SURABAYA lintasjatimnews.com – Dalam rangkaian Hari Jadi Taman Budaya Jawa Timur (TBJT), segenap pimpinan dan pegawai DISBUDPAR dan UPT TBJT ziarah ke makam Cak Durasim yang berada di TPU Tembok, Jl. Tembok Dukuh X, Kel. Tembok Dukuh, Kec. Bubutan, kota Surabaya.
Kegiatan ini, juga dihadiri oleh Dr. Hudiyono, MSi. Selaku Kepala Dinas Kebudayaan dan Pariwisata Provinsi Jawa Timur, Ali Ma’ruf., S.Sos., MM. Selaku Kepala UPT Taman Budaya Jawa Timur, Samad Widodo, Hario Widyoseno, Bambang, dan para budayawan di Surabaya, serta awak media.
Sosok Cak Durasim sudah tidak asing lagi bagi warga Surabaya, beliau adalah seorang pejuang dibidang kebudayaan, yang lebih dikenal dengan kesenian Ludruk.
Cak Durasim bernama asli Gondo Durasim. Ia lahir di Jombang, Jawa Timur. Cak Durasim merupakan seniman ludruk yang memprakasai perkumpulan ludruk di Surabaya. Pada tahun 1937, ia mempopulerkan cerita-cerita legenda Soerabaja dalam bentuk drama.
Dalam setiap pertunjukan ludruk yang digelarnya sudah termasuk satu kesatuan dari tari remo yang menampilkan kepahlawanan, juga dagelan sebagai sisipan, dan baru kemudian masuk ke inti cerita.
Selain di Jombang, ia juga pernahmulai membentuk kelompok ludruk di Surabaya. Hal ini karena dalam pembentukannya ludruk tersebut disponsori oleh Tom alias Dr. Soetomo, tokoh pejuang perintis kemerdekaan yang terkenal di awal ke-20.
Kedatangan tentara Jepang tidak membuat kecil nyalinya. Bahkan pada tahun 1942 ketika tentara Jepang menguasai negeri ini, melalui ludruk sebagai media siar, ia membakar semangat juang arek-arek Surabaya dalam mengkritik pemerintah penjajah, di dalam setiap pementasan drama ludruknya. Selain menceritakan legenda Surabaya ia juga mementaskan cerita perjuangan-perjuangan lokal masyarakat Jawa Timur dan gendhing Jula-Juli Surabaya melengkapkan kritik yang disampaikan pemerintah penjajah.

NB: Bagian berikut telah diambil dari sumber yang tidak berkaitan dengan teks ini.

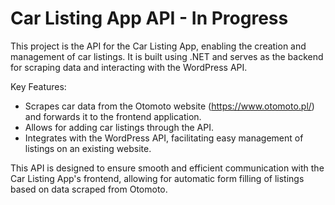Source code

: # Car Listing App API - In Progress 

This project is the API for the Car Listing App, enabling the creation and management of car listings. It is built using .NET and serves as the backend for scraping data and interacting with the WordPress API.

Key Features:
- Scrapes car data from the Otomoto website (https://www.otomoto.pl/) and forwards it to the frontend application.
- Allows for adding car listings through the API.
- Integrates with the WordPress API, facilitating easy management of listings on an existing website.

This API is designed to ensure smooth and efficient communication with the Car Listing App's frontend, allowing for automatic form filling of listings based on data scraped from Otomoto.
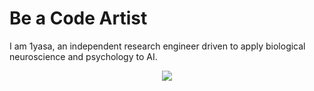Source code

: # Be a Code Artist

I am 1yasa, an independent research engineer driven to apply biological neuroscience and psychology to AI.

<p align="center">
  <img src="https://komarev.com/ghpvc/?username=1yasa&base=126003&color=ff69b4" />  
</p>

Pada puncaknya waktu pentas di Keputran Kejambon Surabaya ia melantunkan kidungan yang sangat populer yang berbunyi: “Pegupon omahe doro, melok Nippon tambah sengsoro”. Akibat sebaris kalimat itulah ia ditangkap, disiksa oleh tentara Jepang dan akhirnya mereka menyeretnya ke penjara. Ia meninggal dunia setahun kemudian, dan dimakamkan di Makam Islam Tembok. Berkat keberanian itu, namanya dikenang sepanjang masa sebagai seniman serta pahlawan.
Atas kesungguhan, gagasan, perjuangan, dan jasa-jasanya sosok Cak Durasim dihadirkan kembali dalam berbagai ekspresi antara lain untuk nama gedung pertunjukan yang berdiri di kompleks Taman Budaya Jawa Timur, Patung dan parikan fenomenal karyanya pun diikutsertakan dalam konstruksi bangunan tersebut.

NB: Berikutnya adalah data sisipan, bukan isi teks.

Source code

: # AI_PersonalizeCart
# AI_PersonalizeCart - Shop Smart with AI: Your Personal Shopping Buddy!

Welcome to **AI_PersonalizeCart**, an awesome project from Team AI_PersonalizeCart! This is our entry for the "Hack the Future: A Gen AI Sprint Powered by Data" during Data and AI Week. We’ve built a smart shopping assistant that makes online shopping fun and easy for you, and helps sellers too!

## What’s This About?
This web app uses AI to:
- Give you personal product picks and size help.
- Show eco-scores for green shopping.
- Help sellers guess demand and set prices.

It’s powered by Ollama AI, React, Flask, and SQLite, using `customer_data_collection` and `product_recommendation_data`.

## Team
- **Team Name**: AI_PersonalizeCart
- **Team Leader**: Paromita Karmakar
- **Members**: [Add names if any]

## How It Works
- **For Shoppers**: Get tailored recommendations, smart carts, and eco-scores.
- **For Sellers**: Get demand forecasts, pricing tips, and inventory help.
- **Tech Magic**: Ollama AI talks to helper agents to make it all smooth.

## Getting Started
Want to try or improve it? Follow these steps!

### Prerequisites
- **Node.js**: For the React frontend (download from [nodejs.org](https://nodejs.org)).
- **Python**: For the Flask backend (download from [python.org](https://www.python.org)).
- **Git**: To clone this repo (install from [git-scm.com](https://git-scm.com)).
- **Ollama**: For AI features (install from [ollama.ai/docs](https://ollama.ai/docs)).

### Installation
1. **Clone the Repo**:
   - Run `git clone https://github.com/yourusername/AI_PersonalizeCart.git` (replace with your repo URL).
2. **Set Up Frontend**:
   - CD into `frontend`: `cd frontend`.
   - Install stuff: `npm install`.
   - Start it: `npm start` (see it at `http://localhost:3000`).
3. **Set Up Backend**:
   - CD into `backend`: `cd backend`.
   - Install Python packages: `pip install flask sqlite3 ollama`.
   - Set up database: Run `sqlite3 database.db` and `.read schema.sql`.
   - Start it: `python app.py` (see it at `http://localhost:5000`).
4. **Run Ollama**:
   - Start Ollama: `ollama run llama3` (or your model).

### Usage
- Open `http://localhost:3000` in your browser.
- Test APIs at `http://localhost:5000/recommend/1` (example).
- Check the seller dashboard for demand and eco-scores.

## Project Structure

Dalam sambutan Kepala Dinas Kebudayaan dan Pariwisata Provinsi Jawa Timur “kami sebagai warga jawa timur sangat bangga dengan perjuangan Cak Durasim dalam memperjuangkan kemerdekaan melalui syair dan kesenian,” tegas Dr. Hudiyono, MSi.

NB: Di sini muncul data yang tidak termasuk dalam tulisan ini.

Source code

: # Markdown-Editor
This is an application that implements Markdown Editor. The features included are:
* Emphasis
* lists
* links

Gedung Cak Durasim tak hanya berfungsi sebagai latar pertunjukkan teater, tetapi juga untuk pementasan puisi, seni musik, seni tari, seni rupa, dan sebagainya. Sastrawan W. S. Rendra pernah menggelar pementasan spektakulernya di gedung itu. Namanya juga diabadikan sebagai nama Festival yang juga di gelar di kompleks Taman Budaya Jawa Timur, Festival Seni Cak Durasim. Penghargaan seni tradisional pun menggunakan namanya. Sampai saat ini, namanya kerap disebut-sebut dalam pembahasan-pembahasan seni. Bahkan mahasiswa-mahasiswa ITB selalu merujuk padanya bila memperbincangkan hal mengenai ludruk.